### To do
Pictures excluded, please retype exactly the lines from the start of the data through the line that contains "a NeRF rendering loss.", both ends kept, and nothing beyond them.

(Provided material)

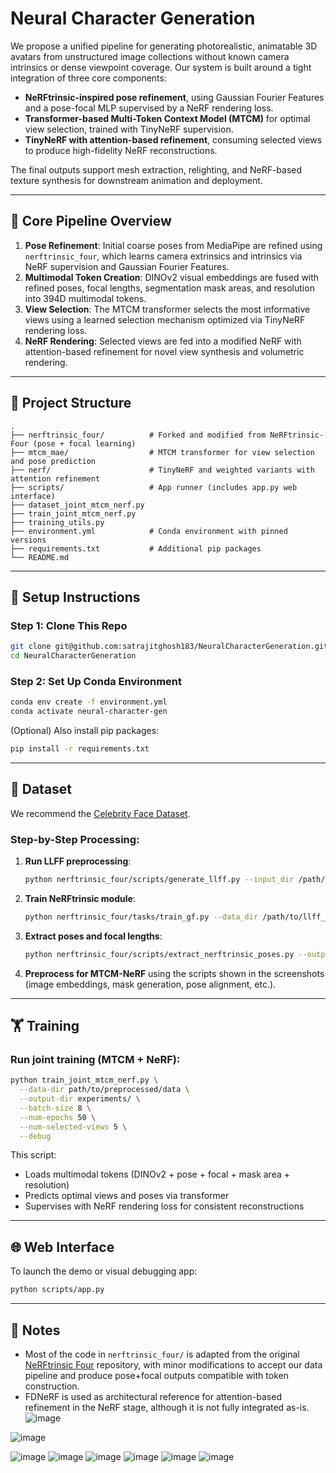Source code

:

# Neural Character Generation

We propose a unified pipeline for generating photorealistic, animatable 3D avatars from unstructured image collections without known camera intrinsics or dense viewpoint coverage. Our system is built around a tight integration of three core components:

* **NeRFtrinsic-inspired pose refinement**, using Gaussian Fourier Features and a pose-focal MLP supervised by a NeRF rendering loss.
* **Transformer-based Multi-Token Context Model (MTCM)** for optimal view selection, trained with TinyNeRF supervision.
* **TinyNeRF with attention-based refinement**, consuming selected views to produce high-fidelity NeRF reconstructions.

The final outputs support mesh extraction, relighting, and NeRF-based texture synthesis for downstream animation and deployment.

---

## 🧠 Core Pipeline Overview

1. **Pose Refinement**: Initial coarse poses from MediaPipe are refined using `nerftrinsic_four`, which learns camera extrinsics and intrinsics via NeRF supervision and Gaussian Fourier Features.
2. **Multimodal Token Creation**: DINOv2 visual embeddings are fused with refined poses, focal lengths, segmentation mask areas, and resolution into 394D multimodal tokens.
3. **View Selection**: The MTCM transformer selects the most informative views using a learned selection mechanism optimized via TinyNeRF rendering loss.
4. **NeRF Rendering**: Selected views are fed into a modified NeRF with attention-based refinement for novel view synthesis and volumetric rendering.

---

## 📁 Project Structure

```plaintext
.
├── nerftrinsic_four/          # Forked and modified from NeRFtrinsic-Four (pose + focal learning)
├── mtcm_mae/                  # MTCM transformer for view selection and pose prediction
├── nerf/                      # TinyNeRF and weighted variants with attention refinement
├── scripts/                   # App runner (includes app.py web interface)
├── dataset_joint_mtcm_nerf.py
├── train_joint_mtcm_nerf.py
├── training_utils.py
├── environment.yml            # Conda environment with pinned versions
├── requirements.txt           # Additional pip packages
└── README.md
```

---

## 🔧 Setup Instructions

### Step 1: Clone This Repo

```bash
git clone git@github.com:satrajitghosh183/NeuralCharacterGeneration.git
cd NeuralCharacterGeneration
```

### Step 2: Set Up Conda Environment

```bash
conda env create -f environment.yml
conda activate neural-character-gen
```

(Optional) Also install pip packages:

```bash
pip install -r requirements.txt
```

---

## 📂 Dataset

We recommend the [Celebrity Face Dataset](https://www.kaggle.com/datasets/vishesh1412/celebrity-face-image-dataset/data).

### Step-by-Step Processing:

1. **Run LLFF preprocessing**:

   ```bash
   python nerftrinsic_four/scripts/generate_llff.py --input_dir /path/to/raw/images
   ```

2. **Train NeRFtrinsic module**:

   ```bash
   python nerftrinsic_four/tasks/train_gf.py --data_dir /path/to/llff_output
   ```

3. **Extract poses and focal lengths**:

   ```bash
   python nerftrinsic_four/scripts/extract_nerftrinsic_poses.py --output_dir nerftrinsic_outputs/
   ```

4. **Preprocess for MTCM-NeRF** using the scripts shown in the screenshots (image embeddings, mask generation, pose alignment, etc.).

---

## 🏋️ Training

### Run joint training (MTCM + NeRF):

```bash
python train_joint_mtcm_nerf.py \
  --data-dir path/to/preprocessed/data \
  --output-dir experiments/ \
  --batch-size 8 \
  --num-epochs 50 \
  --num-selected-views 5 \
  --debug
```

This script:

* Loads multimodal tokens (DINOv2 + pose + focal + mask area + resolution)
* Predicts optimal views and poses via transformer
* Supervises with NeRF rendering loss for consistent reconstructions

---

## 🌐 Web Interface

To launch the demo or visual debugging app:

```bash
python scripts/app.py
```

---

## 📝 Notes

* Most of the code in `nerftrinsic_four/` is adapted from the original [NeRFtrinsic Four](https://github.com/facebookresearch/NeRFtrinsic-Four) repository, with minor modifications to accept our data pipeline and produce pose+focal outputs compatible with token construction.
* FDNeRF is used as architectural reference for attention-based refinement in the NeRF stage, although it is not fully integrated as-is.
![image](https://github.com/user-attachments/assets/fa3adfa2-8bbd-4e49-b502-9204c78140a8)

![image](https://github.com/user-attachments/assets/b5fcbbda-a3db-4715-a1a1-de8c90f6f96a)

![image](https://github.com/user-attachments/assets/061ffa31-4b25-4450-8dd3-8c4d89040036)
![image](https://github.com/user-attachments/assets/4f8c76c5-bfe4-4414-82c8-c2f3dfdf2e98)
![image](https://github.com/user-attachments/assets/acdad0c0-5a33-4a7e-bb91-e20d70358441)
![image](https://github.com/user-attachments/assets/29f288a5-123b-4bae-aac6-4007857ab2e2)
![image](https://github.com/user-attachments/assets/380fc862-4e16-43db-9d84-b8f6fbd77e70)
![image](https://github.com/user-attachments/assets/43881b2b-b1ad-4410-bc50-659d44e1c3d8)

(End Provided material)

### Answer box
Source code

:

# Neural Character Generation

We propose a unified pipeline for generating photorealistic, animatable 3D avatars from unstructured image collections without known camera intrinsics or dense viewpoint coverage. Our system is built around a tight integration of three core components:

* **NeRFtrinsic-inspired pose refinement**, using Gaussian Fourier Features and a pose-focal MLP supervised by a NeRF rendering loss.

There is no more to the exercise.